_DATASET EXTRACT_
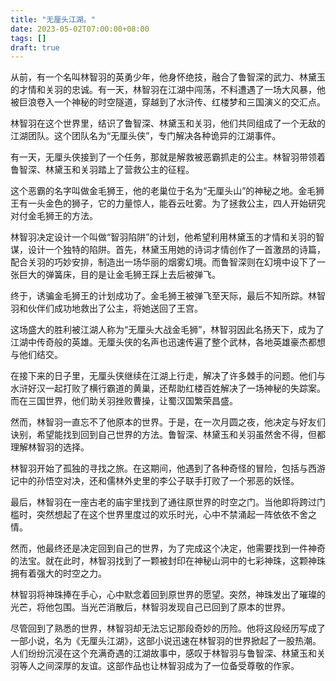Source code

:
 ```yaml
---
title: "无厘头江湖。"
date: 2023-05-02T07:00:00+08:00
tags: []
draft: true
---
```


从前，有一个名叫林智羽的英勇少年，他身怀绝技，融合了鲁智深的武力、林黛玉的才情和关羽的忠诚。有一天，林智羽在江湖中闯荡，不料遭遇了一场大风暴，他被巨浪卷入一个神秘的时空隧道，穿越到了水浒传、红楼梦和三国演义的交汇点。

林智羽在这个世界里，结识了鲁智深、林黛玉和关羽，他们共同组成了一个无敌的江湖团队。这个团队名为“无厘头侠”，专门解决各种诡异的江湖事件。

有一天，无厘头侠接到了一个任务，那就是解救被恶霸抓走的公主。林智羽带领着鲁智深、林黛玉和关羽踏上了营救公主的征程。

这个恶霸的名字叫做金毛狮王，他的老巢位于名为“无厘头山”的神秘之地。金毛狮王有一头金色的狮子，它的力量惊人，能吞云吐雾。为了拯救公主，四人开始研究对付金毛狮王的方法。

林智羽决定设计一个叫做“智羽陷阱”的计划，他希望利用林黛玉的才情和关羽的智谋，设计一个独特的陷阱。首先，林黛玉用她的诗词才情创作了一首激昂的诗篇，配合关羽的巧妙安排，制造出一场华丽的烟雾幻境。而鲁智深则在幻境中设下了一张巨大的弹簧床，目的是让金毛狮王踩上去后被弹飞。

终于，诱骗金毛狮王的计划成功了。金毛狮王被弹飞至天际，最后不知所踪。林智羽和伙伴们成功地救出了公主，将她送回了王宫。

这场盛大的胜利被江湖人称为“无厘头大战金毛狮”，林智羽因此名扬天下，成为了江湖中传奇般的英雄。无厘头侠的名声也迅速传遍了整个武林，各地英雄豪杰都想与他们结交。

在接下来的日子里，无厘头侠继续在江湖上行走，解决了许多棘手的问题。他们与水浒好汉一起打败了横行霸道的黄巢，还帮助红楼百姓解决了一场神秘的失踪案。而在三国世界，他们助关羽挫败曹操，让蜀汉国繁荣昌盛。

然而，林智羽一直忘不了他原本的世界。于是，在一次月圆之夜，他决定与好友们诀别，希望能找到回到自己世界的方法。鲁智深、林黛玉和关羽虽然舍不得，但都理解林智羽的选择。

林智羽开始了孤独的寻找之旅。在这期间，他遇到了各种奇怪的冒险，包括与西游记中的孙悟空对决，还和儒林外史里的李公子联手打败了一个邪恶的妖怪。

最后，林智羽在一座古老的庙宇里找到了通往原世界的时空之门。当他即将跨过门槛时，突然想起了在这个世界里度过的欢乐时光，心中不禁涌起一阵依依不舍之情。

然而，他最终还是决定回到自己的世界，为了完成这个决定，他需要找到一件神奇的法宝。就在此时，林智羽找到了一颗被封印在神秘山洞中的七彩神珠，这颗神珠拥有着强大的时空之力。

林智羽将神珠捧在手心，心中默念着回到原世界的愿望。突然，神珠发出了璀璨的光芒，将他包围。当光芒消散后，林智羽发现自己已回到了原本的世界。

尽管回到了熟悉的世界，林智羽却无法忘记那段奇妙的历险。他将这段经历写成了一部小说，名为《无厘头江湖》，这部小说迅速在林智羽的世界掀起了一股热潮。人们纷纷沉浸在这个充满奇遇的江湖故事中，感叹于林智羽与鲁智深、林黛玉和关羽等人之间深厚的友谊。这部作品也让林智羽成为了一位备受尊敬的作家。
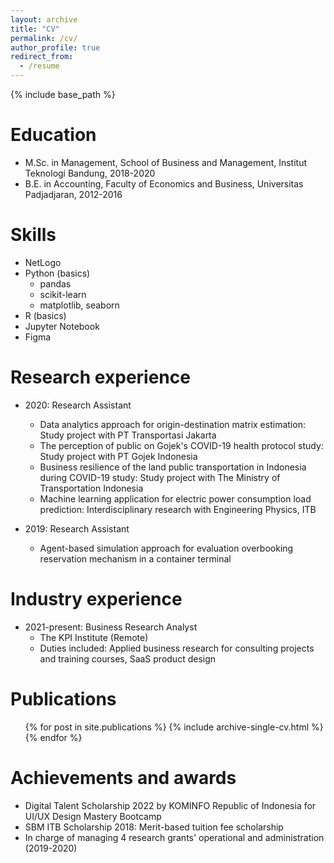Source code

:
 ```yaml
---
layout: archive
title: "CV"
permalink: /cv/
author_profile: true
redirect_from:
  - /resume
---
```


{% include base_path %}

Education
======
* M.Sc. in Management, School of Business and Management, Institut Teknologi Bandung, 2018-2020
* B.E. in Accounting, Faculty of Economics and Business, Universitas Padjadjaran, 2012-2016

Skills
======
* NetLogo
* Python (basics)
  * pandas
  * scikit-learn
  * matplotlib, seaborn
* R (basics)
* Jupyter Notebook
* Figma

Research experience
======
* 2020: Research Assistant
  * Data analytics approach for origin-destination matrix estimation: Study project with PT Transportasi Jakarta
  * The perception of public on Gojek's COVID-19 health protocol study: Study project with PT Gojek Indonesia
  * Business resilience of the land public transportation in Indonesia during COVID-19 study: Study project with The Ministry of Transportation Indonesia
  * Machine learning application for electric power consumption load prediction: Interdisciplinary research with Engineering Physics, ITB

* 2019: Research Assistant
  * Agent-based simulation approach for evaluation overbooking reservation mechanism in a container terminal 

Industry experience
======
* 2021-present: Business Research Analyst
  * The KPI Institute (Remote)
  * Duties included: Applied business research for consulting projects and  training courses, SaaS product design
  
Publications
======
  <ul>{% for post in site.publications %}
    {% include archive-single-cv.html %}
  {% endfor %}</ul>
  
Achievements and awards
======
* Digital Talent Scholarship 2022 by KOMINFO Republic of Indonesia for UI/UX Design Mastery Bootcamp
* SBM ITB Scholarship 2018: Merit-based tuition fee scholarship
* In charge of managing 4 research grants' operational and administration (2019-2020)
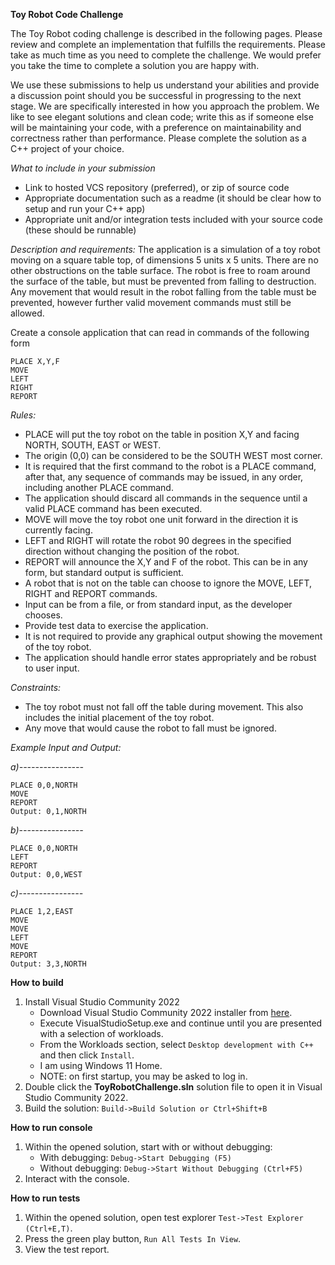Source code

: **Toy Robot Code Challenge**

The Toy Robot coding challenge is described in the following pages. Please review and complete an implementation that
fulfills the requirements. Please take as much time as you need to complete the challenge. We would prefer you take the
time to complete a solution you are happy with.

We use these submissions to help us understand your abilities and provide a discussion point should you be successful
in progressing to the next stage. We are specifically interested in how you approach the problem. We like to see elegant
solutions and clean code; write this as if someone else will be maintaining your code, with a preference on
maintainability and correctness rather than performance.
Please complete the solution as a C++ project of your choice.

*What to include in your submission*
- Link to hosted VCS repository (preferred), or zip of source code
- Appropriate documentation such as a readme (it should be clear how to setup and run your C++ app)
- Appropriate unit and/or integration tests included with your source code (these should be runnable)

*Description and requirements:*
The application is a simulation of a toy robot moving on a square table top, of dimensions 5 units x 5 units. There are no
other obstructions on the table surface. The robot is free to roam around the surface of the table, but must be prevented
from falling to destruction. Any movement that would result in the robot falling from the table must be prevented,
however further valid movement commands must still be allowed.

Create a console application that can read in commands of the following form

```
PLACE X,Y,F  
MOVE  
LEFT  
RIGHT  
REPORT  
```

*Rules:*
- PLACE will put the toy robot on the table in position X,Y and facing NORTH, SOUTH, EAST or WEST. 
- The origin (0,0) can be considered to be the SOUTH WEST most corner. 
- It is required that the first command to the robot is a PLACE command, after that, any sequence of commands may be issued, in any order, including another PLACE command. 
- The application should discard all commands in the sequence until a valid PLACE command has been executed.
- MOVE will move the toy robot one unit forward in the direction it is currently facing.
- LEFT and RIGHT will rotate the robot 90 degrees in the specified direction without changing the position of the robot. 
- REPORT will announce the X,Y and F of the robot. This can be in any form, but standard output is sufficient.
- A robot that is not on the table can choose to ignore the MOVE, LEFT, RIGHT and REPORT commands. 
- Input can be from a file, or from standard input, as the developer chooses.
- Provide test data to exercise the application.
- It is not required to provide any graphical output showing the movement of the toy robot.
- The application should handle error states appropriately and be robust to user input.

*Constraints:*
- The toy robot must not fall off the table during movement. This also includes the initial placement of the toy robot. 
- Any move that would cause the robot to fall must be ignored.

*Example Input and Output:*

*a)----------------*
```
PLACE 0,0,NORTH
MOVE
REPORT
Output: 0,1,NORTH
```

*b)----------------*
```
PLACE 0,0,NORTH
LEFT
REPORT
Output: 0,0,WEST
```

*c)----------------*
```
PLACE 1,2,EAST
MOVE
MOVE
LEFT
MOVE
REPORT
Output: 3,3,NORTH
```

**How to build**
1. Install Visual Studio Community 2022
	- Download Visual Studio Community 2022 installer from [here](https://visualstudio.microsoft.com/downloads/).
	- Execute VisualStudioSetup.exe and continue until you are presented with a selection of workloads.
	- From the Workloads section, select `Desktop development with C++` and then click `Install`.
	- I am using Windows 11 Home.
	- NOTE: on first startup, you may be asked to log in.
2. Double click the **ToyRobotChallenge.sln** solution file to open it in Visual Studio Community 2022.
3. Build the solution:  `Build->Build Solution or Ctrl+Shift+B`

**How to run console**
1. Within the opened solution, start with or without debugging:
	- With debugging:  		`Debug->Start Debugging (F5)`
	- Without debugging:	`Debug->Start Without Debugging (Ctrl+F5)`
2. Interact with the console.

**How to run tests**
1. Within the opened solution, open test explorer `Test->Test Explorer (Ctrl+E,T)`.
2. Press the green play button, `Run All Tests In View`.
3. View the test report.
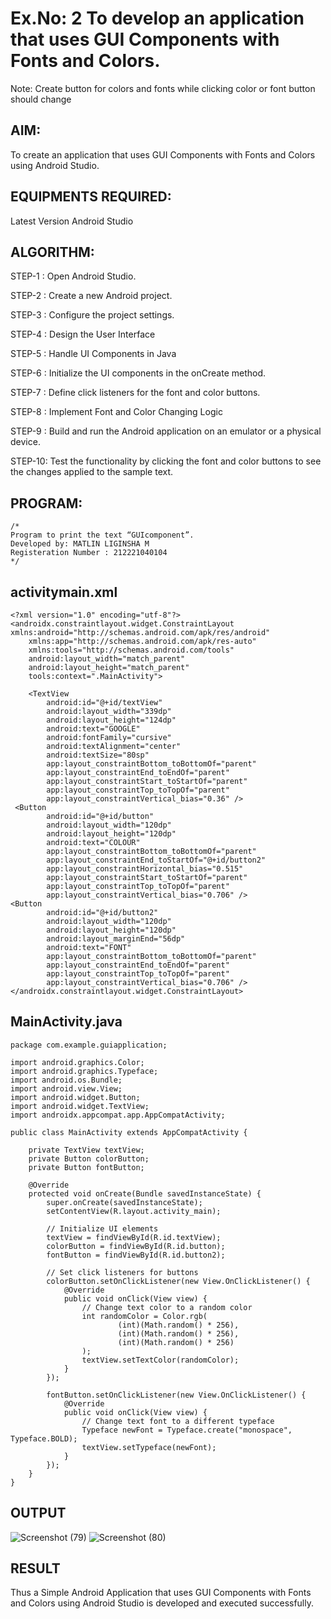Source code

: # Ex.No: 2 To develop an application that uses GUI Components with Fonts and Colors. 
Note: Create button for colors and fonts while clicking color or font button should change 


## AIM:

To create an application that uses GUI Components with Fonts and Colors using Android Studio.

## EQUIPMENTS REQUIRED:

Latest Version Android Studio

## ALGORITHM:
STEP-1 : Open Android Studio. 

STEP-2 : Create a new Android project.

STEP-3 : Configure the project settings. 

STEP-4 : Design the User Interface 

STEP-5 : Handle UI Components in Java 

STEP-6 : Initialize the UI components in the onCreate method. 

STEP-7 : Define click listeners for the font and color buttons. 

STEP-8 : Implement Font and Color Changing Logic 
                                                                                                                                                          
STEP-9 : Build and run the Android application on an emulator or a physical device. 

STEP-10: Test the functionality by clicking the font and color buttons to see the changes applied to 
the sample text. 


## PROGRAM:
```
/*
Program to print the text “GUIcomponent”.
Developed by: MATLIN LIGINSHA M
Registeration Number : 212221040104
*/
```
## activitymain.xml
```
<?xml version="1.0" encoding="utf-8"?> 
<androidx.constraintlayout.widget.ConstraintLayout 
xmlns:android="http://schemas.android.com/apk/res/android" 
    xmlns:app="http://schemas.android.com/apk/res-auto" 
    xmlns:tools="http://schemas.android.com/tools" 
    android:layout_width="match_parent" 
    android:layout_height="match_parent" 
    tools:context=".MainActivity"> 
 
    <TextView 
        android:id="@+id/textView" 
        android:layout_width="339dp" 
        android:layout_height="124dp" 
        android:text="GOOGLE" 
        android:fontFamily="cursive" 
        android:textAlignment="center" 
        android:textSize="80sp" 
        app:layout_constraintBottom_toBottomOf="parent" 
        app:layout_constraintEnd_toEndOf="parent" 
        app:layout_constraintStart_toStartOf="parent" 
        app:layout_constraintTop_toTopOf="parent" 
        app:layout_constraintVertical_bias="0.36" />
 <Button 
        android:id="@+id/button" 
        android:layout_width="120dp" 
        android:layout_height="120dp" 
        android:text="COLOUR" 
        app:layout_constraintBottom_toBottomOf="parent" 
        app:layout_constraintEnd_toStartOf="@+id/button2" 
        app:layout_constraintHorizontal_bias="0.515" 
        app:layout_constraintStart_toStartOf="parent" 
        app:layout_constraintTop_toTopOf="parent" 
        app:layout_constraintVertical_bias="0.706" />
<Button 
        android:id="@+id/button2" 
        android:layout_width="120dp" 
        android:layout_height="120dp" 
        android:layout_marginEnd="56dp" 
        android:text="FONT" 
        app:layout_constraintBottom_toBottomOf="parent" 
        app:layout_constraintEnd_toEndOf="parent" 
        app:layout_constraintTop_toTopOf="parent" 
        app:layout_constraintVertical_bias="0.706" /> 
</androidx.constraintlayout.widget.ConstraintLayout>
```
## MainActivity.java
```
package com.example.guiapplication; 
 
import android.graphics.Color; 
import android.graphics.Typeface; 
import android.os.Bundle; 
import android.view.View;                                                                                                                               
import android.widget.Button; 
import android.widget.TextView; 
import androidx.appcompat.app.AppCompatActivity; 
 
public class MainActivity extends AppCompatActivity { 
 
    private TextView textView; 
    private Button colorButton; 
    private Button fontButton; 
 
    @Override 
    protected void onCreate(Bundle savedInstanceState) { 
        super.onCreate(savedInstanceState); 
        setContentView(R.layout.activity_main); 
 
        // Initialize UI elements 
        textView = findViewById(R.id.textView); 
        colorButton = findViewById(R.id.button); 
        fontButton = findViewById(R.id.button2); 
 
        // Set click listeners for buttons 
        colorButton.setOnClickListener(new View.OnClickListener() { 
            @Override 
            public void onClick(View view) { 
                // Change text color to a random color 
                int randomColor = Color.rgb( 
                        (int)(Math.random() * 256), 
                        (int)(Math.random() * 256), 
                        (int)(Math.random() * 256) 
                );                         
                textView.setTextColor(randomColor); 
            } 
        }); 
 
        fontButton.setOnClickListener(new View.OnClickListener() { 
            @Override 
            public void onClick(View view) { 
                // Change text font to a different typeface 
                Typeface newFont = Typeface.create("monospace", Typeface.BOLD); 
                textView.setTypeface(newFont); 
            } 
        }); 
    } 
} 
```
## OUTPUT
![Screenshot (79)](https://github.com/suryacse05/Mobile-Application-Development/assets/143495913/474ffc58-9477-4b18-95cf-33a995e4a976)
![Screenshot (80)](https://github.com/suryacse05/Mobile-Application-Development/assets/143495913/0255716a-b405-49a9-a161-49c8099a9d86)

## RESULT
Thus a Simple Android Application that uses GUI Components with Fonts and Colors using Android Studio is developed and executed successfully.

_TASK BRIEF_
Reply with one number, the count of lines in the records that include the word "LEFT".

_ANSWER BELOW_
5